(Collected data)

══════════

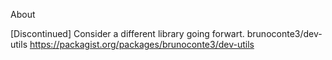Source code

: About

[Discontinued] Consider a different library going forwart.
brunoconte3/dev-utils
https://packagist.org/packages/brunoconte3/dev-utils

══════════

## [Exercise]
Using the records, work out how many lines include "utils", and reply with that number alone.

## [Solution]
2